What this task involves>
Whenever the word "dynamic" appears in a line of the data below, copy that line.

Given data>
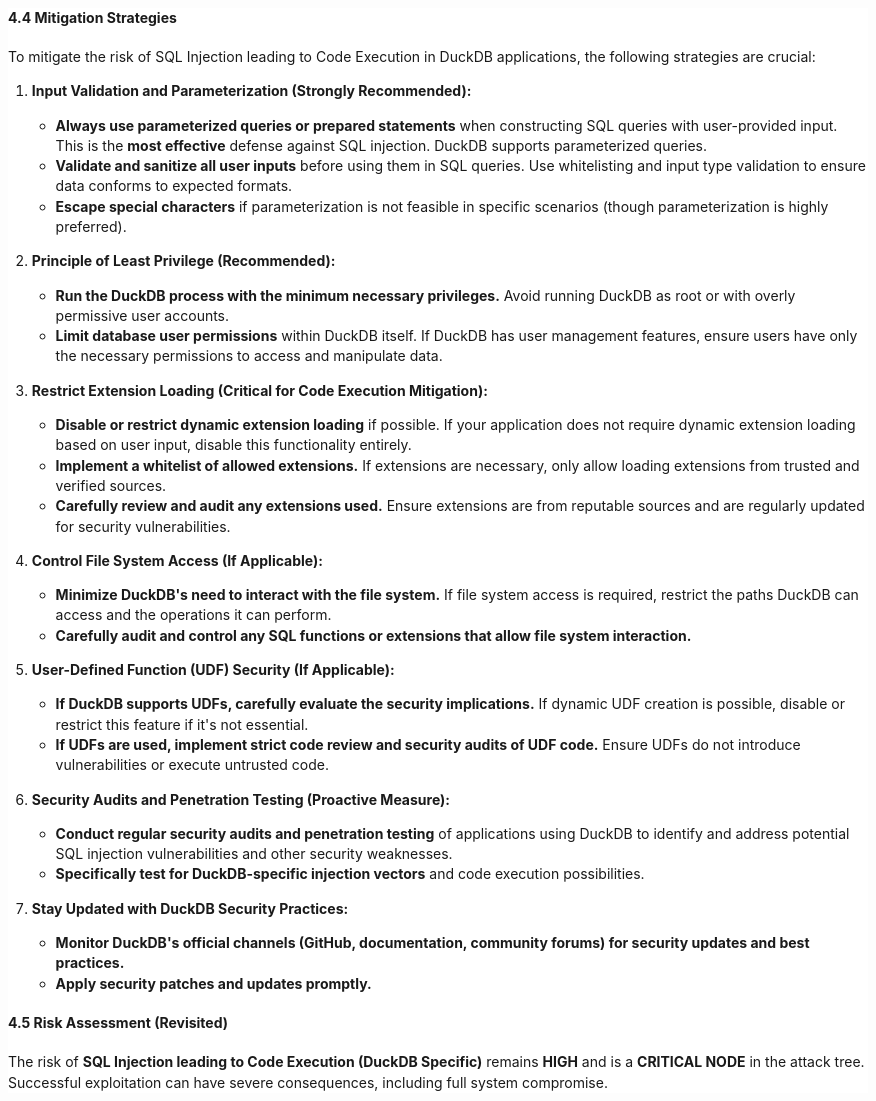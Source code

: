 #### 4.4 Mitigation Strategies

To mitigate the risk of SQL Injection leading to Code Execution in DuckDB applications, the following strategies are crucial:

1. **Input Validation and Parameterization (Strongly Recommended):**
    * **Always use parameterized queries or prepared statements** when constructing SQL queries with user-provided input. This is the **most effective** defense against SQL injection. DuckDB supports parameterized queries.
    * **Validate and sanitize all user inputs** before using them in SQL queries.  Use whitelisting and input type validation to ensure data conforms to expected formats.
    * **Escape special characters** if parameterization is not feasible in specific scenarios (though parameterization is highly preferred).

2. **Principle of Least Privilege (Recommended):**
    * **Run the DuckDB process with the minimum necessary privileges.** Avoid running DuckDB as root or with overly permissive user accounts.
    * **Limit database user permissions** within DuckDB itself. If DuckDB has user management features, ensure users have only the necessary permissions to access and manipulate data.

3. **Restrict Extension Loading (Critical for Code Execution Mitigation):**
    * **Disable or restrict dynamic extension loading** if possible. If your application does not require dynamic extension loading based on user input, disable this functionality entirely.
    * **Implement a whitelist of allowed extensions.** If extensions are necessary, only allow loading extensions from trusted and verified sources.
    * **Carefully review and audit any extensions used.** Ensure extensions are from reputable sources and are regularly updated for security vulnerabilities.

4. **Control File System Access (If Applicable):**
    * **Minimize DuckDB's need to interact with the file system.** If file system access is required, restrict the paths DuckDB can access and the operations it can perform.
    * **Carefully audit and control any SQL functions or extensions that allow file system interaction.**

5. **User-Defined Function (UDF) Security (If Applicable):**
    * **If DuckDB supports UDFs, carefully evaluate the security implications.** If dynamic UDF creation is possible, disable or restrict this feature if it's not essential.
    * **If UDFs are used, implement strict code review and security audits of UDF code.** Ensure UDFs do not introduce vulnerabilities or execute untrusted code.

6. **Security Audits and Penetration Testing (Proactive Measure):**
    * **Conduct regular security audits and penetration testing** of applications using DuckDB to identify and address potential SQL injection vulnerabilities and other security weaknesses.
    * **Specifically test for DuckDB-specific injection vectors** and code execution possibilities.

7. **Stay Updated with DuckDB Security Practices:**
    * **Monitor DuckDB's official channels (GitHub, documentation, community forums) for security updates and best practices.**
    * **Apply security patches and updates promptly.**

#### 4.5 Risk Assessment (Revisited)

The risk of **SQL Injection leading to Code Execution (DuckDB Specific)** remains **HIGH** and is a **CRITICAL NODE** in the attack tree.  Successful exploitation can have severe consequences, including full system compromise.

Task answer>
    * **Disable or restrict dynamic extension loading** if possible. If your application does not require dynamic extension loading based on user input, disable this functionality entirely.
    * **If DuckDB supports UDFs, carefully evaluate the security implications.** If dynamic UDF creation is possible, disable or restrict this feature if it's not essential.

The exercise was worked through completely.